Mon talon d’Achille étant de cuisiner dans un univers non familier. J’ai décidé de me confronter à cette difficulté. Pendant seize mois je suis donc parti tous les dimanches soirs pour donner des cours à des chefs dans des cuisines inconnues.
En 2004 je me suis réinscrit au concours de MOF. Soutenu par la brigade du Léon de Lyon et coaché par Daniel Léron (le fondateur de Daniel et Denise) qui a su me guider sans m’épargner. Cette finale à Toulouse a été un pur bonheur.
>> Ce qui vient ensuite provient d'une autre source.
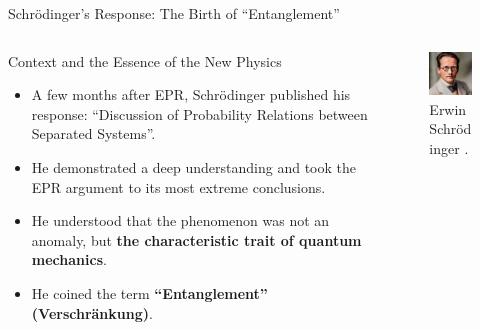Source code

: \begin{frame}{Schrödinger's Response: The Birth of ``Entanglement''}

  \begin{columns}[T] %
    \begin{column}{0.6\textwidth}
      \begin{block}{Context and the Essence of the New Physics}
        \begin{itemize}[<+->]
          \item A few months after EPR, Schrödinger published his response: ``Discussion of Probability Relations between Separated Systems''.
          \item He demonstrated a deep understanding and took the EPR argument to its most extreme conclusions.
          \item He understood that the phenomenon was not an anomaly, but \textbf{the characteristic trait of quantum mechanics}.
          \item He coined the term \textbf{``Entanglement'' (Verschränkung)}.
        \end{itemize}
    \end{block}
\end{column}

    \begin{column}{0.4\textwidth}
      \begin{figure}
        \centering
        \includegraphics[width=\linewidth, height=0.7\textheight, keepaspectratio]{images/schrodinger.jpeg}
        \caption{Erwin Schrödinger \cite{Anon1933_Schrodinger}.}
      \end{figure}
    \end{column}
  \end{columns}

\end{frame}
J’étais serein, entraîné, entouré. Une finale de rêve.
« L’excellence peut être réalisé dans n’importe quel endroit. »
5 – Vous êtes passé de l’étoilé aux bouchons lyonnais ?
J’ai travaillé chez Jean-Paul Lacombe pendant dix ans. À la fin de la 9ème année, je lui ai dit que dans un an je ne ferai plus partie de la brigade. J’avais 40 ans, je voyais arriver l’ascension de jeunes chefs, et avec mon épouse nous avions l’envie d’ouvrir un restaurant.
Le midi nous déjeunions souvent chez Daniel et Denise. Quand Daniel Léron m’a proposé de reprendre son affaire, j’ai accepté. Bien sûr, mon choix a été l’objet d’un questionnement de la profession. Passer d’un établissement étoilé à un restaurant sans code de prestige. Mais je voulais montrer que l’excellence peut être réalisée dans n’importe quel endroit. L’excellence est un état d’esprit. Un savoir-faire et un savoir-être. Bien souvent quand on pense aux bouchons, on pense graillon. Mais il faut se souvenir qu’à l’origine les mères lyonnaises préparaient des plats mijotés de qualité.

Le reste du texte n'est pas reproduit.